Theosis Library is the work of Matt Mattimore, a classicist with a degree from the University of Notre Dame. Proficient in Latin, Matt spent three summers conducting archaeological fieldwork at ancient Butrint in Albania — a Roman-era site at the crossroads of Greek and Latin culture, where layers of civilization from the Hellenistic period through the Ottoman era lie exposed in a single landscape.

That experience of standing in the physical ruins of the ancient world — reading inscriptions in situ, handling artifacts that hadn’t been touched in centuries — shaped a lasting conviction that these texts deserve to be read, not just studied. The early Christian debates about divinity, knowledge, and the nature of the soul are among the most fascinating intellectual conflicts in human history.
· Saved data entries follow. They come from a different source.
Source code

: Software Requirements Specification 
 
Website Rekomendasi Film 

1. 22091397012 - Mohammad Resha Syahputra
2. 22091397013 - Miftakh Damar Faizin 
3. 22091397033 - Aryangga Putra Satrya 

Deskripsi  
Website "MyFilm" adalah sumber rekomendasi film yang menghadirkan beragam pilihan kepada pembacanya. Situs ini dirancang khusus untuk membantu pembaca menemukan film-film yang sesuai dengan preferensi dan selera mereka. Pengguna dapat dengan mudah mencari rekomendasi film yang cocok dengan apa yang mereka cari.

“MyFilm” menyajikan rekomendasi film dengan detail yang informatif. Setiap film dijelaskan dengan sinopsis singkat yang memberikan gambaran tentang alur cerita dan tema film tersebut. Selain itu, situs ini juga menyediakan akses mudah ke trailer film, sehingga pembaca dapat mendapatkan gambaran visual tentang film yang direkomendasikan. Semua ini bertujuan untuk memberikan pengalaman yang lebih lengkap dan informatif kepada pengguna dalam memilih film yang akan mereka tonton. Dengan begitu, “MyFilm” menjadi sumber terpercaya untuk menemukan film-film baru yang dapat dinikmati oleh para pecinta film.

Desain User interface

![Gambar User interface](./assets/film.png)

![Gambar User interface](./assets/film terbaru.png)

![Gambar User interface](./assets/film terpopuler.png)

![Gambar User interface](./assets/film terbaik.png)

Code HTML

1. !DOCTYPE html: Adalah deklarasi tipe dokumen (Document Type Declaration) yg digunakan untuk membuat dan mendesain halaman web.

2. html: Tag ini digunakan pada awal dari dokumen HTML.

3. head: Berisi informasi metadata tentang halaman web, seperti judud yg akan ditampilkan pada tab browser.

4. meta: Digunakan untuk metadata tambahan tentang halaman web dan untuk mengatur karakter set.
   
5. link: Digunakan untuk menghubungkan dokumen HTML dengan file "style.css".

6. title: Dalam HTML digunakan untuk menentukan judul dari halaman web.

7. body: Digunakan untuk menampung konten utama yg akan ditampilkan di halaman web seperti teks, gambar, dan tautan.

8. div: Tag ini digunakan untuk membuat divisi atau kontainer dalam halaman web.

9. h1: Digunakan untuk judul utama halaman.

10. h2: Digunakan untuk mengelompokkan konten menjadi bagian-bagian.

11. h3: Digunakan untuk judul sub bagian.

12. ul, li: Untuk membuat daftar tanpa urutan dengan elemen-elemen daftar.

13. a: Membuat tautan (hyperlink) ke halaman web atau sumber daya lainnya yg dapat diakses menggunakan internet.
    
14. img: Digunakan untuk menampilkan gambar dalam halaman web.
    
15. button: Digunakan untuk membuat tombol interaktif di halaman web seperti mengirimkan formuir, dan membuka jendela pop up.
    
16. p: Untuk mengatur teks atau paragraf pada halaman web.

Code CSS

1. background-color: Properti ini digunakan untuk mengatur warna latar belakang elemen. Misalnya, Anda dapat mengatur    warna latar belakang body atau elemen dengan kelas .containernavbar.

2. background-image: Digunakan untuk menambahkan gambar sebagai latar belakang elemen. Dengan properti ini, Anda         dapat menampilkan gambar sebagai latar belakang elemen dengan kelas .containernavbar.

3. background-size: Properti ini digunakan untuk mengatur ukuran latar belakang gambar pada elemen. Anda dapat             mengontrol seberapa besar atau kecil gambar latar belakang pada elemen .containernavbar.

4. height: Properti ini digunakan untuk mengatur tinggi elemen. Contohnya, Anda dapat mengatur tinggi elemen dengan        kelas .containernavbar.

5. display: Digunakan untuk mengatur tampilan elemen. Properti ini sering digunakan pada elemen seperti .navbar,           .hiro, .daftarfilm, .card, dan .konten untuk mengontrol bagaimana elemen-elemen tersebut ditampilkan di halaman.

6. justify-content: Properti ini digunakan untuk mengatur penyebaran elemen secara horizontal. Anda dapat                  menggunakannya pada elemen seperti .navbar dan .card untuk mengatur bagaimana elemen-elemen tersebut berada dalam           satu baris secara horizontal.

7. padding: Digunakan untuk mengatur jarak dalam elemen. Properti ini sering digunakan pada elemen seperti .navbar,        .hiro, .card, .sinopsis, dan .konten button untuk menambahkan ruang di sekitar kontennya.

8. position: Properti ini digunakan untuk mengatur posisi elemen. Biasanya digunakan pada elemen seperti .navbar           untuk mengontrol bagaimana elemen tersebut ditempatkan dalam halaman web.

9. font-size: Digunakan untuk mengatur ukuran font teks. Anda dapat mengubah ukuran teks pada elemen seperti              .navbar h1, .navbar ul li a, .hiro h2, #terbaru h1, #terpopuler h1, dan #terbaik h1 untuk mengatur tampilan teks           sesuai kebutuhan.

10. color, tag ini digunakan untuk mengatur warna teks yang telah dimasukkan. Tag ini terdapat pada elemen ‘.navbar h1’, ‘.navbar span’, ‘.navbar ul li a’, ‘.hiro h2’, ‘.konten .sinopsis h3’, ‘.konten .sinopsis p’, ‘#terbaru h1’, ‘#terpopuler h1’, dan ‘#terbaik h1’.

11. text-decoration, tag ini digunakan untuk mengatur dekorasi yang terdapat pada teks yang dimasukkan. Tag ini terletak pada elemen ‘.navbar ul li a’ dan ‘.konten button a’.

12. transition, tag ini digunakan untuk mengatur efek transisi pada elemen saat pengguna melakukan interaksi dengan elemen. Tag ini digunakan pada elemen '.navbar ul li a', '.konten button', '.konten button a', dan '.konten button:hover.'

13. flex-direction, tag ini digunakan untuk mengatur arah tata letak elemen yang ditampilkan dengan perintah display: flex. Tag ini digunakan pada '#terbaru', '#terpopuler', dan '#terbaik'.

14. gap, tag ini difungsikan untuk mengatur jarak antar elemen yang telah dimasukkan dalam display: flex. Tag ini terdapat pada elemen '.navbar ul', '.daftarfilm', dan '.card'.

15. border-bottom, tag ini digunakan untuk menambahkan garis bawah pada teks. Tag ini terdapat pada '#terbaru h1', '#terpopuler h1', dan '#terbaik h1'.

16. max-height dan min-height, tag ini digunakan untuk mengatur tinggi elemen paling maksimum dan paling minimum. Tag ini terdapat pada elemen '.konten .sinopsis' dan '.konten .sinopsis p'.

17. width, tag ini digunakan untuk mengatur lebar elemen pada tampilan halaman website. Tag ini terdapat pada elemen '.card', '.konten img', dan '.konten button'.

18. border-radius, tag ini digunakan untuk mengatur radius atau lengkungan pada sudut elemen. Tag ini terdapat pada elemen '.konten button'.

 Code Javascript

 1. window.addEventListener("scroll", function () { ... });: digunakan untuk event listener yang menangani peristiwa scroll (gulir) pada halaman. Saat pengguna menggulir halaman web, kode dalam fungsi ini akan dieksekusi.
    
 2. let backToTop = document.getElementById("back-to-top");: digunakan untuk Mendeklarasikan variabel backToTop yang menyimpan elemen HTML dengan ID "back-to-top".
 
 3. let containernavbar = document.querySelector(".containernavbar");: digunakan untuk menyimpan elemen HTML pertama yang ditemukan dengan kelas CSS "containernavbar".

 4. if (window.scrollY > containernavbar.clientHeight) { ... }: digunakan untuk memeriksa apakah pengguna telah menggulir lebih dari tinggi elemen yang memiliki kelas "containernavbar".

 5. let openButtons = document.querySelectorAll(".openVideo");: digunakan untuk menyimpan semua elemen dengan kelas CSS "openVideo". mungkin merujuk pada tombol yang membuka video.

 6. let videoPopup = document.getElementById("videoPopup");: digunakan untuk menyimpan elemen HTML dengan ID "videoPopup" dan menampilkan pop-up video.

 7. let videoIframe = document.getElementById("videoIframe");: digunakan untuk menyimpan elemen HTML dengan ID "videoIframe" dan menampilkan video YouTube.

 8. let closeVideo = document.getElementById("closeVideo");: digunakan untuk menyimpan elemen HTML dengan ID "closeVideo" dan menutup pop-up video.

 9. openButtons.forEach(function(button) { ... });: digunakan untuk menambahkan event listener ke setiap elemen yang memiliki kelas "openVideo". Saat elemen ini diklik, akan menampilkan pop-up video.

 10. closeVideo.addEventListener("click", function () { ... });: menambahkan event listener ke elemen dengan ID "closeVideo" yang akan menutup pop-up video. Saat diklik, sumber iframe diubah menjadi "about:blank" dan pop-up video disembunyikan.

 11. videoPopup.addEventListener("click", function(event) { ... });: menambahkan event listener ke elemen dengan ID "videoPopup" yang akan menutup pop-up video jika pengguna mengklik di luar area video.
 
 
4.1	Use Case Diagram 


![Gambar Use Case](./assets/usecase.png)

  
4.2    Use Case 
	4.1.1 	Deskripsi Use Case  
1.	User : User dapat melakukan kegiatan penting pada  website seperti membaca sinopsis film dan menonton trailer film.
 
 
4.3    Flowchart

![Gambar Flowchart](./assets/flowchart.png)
The Gnostic traditions that the mainstream Church fought to suppress, and the Church Fathers who described those traditions in the process of arguing against them, left behind a literature that is extraordinary in its depth and strangeness. Most of it has never been translated into English.

Methodology

Each translation in this library is produced through a rigorous process:

  1. Source identification. Texts are identified from the Patrologia Graeca, Patrologia Latina, critical editions, and other scholarly sources. Priority is given to texts that have never appeared in English or exist only in outdated Victorian-era translations.
  2. AI-assisted draft. An initial draft translation is generated from the original Greek or Latin using Claude by Anthropic. The AI is given specific instructions about theological terminology, structural fidelity to the original, and the identification of ambiguous or disputed passages.
  3. Translator review. The draft is reviewed and corrected by the translator against the Latin text (and Greek where available), with particular attention to theological precision and ambiguous passages. This is not a rubber stamp — AI-generated translations of patristic texts contain errors, and every passage is checked against the original.
  4. Scholarly annotation. The translator adds notes on key terms and why they were rendered as they were, ambiguous passages and how they were resolved, variant readings between manuscripts, scriptural allusions with chapter and verse, connections to other texts in the library or to known Gnostic writings, and theological significance.
  5. Publication with sources. The translation is published with full links to the original source text so readers and scholars can verify the work. Transparency about methodology is not optional — it is foundational.

Why This Matters

The Patrologia Graeca alone contains 161 volumes of Greek Christian writing spanning 1,400 years, from the Apostolic Fathers through the fall of Constantinople. Only a fraction has been translated into English, and much of what exists is in outdated 19th-century Victorian prose that obscures as much as it reveals.

The Latin Fathers — Tertullian, Augustine, Marius Victorinus, and many others — contain equally rich material. The early debates about divinity, knowledge, and the nature of the soul are not abstract theological puzzles. They are the record of people wrestling with the deepest questions human beings can ask: What is the relationship between the human and the divine? Is there a spark of the infinite within us? Can a human being participate in the nature of God?

The Gnostic traditions that the mainstream Church fought to suppress asked these questions with particular urgency — and the Church Fathers who described Gnostic beliefs in the process of refuting them inadvertently preserved ideas whose original texts are largely lost. These texts deserve to be read by anyone who cares about the history of ideas, not just the handful of scholars who can read Greek and Latin.

Hyperborean Press

Theosis Library is a project of Hyperborean Press. As the library grows, collected translations will be published as print volumes — carefully typeset editions with full scholarly apparatus, intended to stand alongside the best academic translations while remaining accessible to serious general readers.